Кому-то – вершки, а кому-то – корешки. Оперативная роль всякого мифа – выдрать с корнем и собрать: своей ложью прервать сплошной поток наличного и вытолкнуть поддавшихся чарам в круг другого начала. Миф цезурой вторгается в плотное тело правды и открывает другую истину, конфликтную привычной естине-естности. Миф сегрегирует своих верных от других мифов, от мифов Других. Миф изменяет прошлое. Фантасиа переставляет местами временные отрезки, позволяя использовать фантазм о прошлом для прорыва в настоящее. Эпос о Золотом веке – это детская сказка для маленьких наследников Золотого рода. Гесиодовская эпоха Кроноса не в прошлом, она – в сокрытом настоящем, вне закрытых век.

Не надо бояться слов, они пусты, как гнутые ложки. Но если их совместить с Желанием, пустота всевозможности накроет с головой. Вкус «пирожных Мадлен» столкнёт с памятью о том, что было всегда. Пробуждения не произойдёт, но появится возможность странствовать по онейрическим мирам, не застревая ни в одном. Если не цепляться за метафору, привилегированных Означающих станет много, пусть плывут себе по верхним водам. Не стоит обращать внимание на мальстрим Означаемого. Спите спокойно, реальность сама вернётся. Она всегда возвращается.

Почему для всеобщего и окончательного освобождения так важно признать контингентность узловых точек истории? Потому что всё могло быть по-другому. Принципиально важна точка отчёта, как поворотного пункта или как момента разрыва постепенности. Случилось так, как оно случилось, но могло выйти по-иному. Ничто не предопределено, пока орёл не упадёт решкой на свою жертву. Вот тогда случайность становится непроходимой необходимостью. Но пока событие не активировано, оно не детерминирует, не порождает, как причина, хвосты следствий, поскольку его ещё нет. Считать обратное – значит теологизировать историю, приписывать ей заведомый провиденциальный смысл, каковое мифотворчество есть бессознательная ретроактивность познающего разума. Если всё могло быть по-другому, то, спрашивается – почему оно не может быть по-другому и сейчас? Если допустить себя в событийную онтологию, насыщенную люфтами паузальных связей, то раскроется…

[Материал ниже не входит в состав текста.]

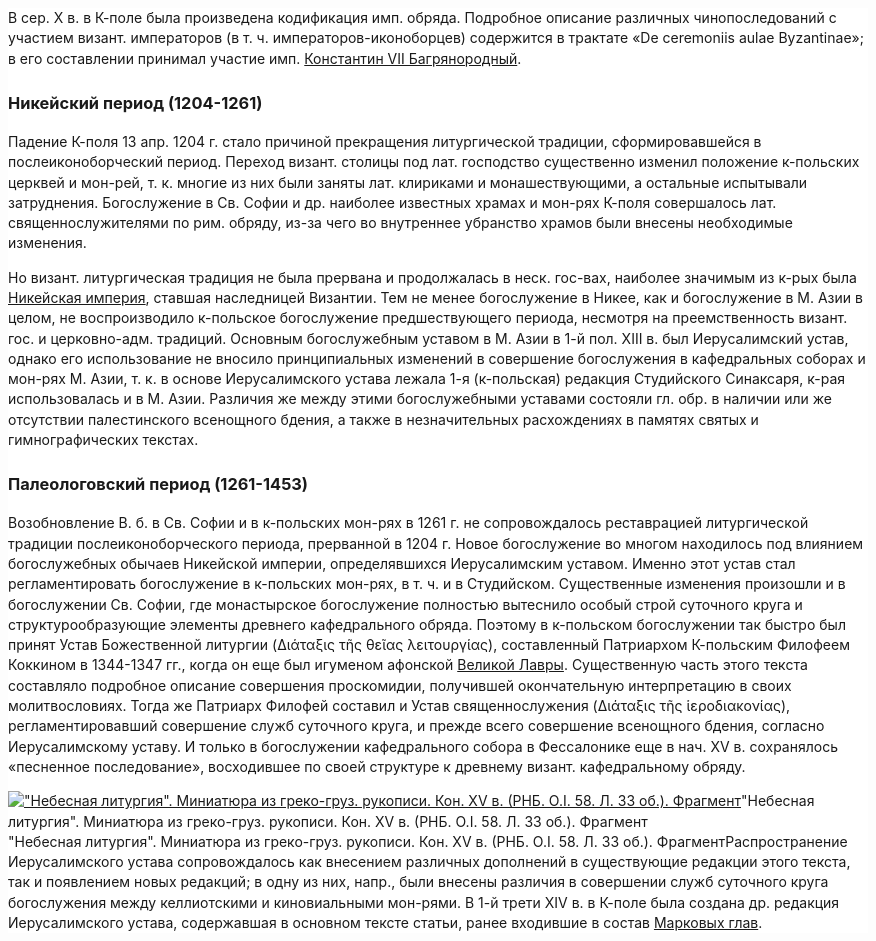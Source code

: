 В сер. X в. в К-поле была произведена кодификация имп. обряда. Подробное описание различных чинопоследований с участием визант. императоров (в т. ч. императоров-иконоборцев) содержится в трактате «De ceremoniis aulae Byzantinae»; в его составлении принимал участие имп. [Константин VII Багрянородный](<https://pravenc.ru/text/Константин VII Багрянородный.html>).

### Никейский период (1204-1261)

Падение К-поля 13 апр. 1204 г. стало причиной прекращения литургической традиции, сформировавшейся в послеиконоборческий период. Переход визант. столицы под лат. господство существенно изменил положение к-польских церквей и мон-рей, т. к. многие из них были заняты лат. клириками и монашествующими, а остальные испытывали затруднения. Богослужение в Св. Софии и др. наиболее известных храмах и мон-рях К-поля совершалось лат. священнослужителями по рим. обряду, из-за чего во внутреннее убранство храмов были внесены необходимые изменения.

Но визант. литургическая традиция не была прервана и продолжалась в неск. гос-вах, наиболее значимым из к-рых была [Никейская империя](<https://pravenc.ru/text/Никейская империя.html>), ставшая наследницей Византии. Тем не менее богослужение в Никее, как и богослужение в М. Азии в целом, не воспроизводило к-польское богослужение предшествующего периода, несмотря на преемственность визант. гос. и церковно-адм. традиций. Основным богослужебным уставом в М. Азии в 1-й пол. XIII в. был Иерусалимский устав, однако его использование не вносило принципиальных изменений в совершение богослужения в кафедральных соборах и мон-рях М. Азии, т. к. в основе Иерусалимского устава лежала 1-я (к-польская) редакция Студийского Синаксаря, к-рая использовалась и в М. Азии. Различия же между этими богослужебными уставами состояли гл. обр. в наличии или же отсутствии палестинского всенощного бдения, а также в незначительных расхождениях в памятях святых и гимнографических текстах.

### Палеологовский период (1261-1453)

Возобновление В. б. в Св. Софии и в к-польских мон-рях в 1261 г. не сопровождалось реставрацией литургической традиции послеиконоборческого периода, прерванной в 1204 г. Новое богослужение во многом находилось под влиянием богослужебных обычаев Никейской империи, определявшихся Иерусалимским уставом. Именно этот устав стал регламентировать богослужение в к-польских мон-рях, в т. ч. и в Студийском. Существенные изменения произошли и в богослужении Св. Софии, где монастырское богослужение полностью вытеснило особый строй суточного круга и структурообразующие элементы древнего кафедрального обряда. Поэтому в к-польском богослужении так быстро был принят Устав Божественной литургии (Διάταξις τῆς θεῖας λειτουργίας), составленный Патриархом К-польским Филофеем Коккином в 1344-1347 гг., когда он еще был игуменом афонской [Великой Лавры](<https://pravenc.ru/text/Великой Лавры.html>). Существенную часть этого текста составляло подробное описание совершения проскомидии, получившей окончательную интерпретацию в своих молитвословиях. Тогда же Патриарх Филофей составил и Устав священнослужения (Διάταξις τῆς ἱεροδιακονίας), регламентировавший совершение служб суточного круга, и прежде всего совершение всенощного бдения, согласно Иерусалимскому уставу. И только в богослужении кафедрального собора в Фессалонике еще в нач. XV в. сохранялось «песненное последование», восходившее по своей структуре к древнему визант. кафедральному обряду.

[![&quot;Небесная литургия&quot;. Миниатюра из греко-груз. рукописи. Кон. XV в. (РНБ. O.I. 58. Л. 33 об.). Фрагмент](https://pravenc.ru/data/341/465/1234/i200.jpg "Кликните для увеличения картинки")](https://pravenc.ru/data/341/465/1234/i400.jpg)"Небесная литургия". Миниатюра из греко-груз. рукописи. Кон. XV в. (РНБ. O.I. 58. Л. 33 об.). Фрагмент  
"Небесная литургия". Миниатюра из греко-груз. рукописи. Кон. XV в. (РНБ. O.I. 58. Л. 33 об.). ФрагментРаспространение Иерусалимского устава сопровождалось как внесением различных дополнений в существующие редакции этого текста, так и появлением новых редакций; в одну из них, напр., были внесены различия в совершении служб суточного круга богослужения между келлиотскими и киновиальными мон-рями. В 1-й трети XIV в. в К-поле была создана др. редакция Иерусалимского устава, содержавшая в основном тексте статьи, ранее входившие в состав [Марковых глав](<https://pravenc.ru/text/Марковых глав.html>).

Раскроется странная естественность длящегося счастливого случая. Событие может бытийствовать не только революционным мигом. Как такое бывает? Разве момент свободы не первый трип дитя вдали от дома? Разве свобода не мигает, как крот из норы? Гегелевское понятие «стихия устойчивости» должно быть приложимо к событийному взрыву. Революционный Big Bang рождает новый мир. Мир в Повторении – это длящийся онтологический взрыв. Мы живём на одном из разлетающихся осколков? Естественно. Ведь мы сами вспышки. Мы все сияем ровным светом. Как Луна, как звёзды, как Солнце.

Паноптическая сокрытость

Откровенность, искренность и прямота суть трёп. Человек откровенный это трепач. Он всё разболтал. Открытость сродни порнографии. Как в порнографии нет места для любви, так в откровенности нет глубины. Глубина предполагает сокровенный неисследимый исток, в то время как в паноптикуме глубина вывернута на бесстыдный позор. Срам, да и только.

Однако власть взора и умозрения вовсе не тотальна. Человек не видит ближайшего. Его ищущий взгляд устремлён за горизонт, там скрыто обещанное. Его подозрительность толкает заглянуть за угол – наверняка там интересно. Вещи объёмны, другая сторона не видна – надо перевернуть и посмотреть чего там. А вблизи и смотреть не на что – рядом с глазницами всё привычно и банально. Слова послушно струятся за отвлечённым взором, фиксируя мечты, как стоянки метафоры. Посему речевой эксгбиционизм (или, как его называют в народе, духовный стриптиз) – лучшее средство сбить человека с панталыку. Хочешь спрятать – положи на виду. Истина всегда банальна. Вот есть то, что есть. Смотри. Не видит.

И дело не только в нынешней дискурсивной инфляции, воспетой постмодерном. Внимание съезжает с прямого ракурса, а глаз начинает косить не только потому, что истин стало много. Оно конечно, перегруз ёмкости восприятия – почтенное средство для смещения точки сборки. Порнографический овердрайв перцепции порождает пургу в апперцепции – дискурсивный галлюциноз. А от перцептивного релятивизма до щели между мирами совсем недалеко. Пару трипов.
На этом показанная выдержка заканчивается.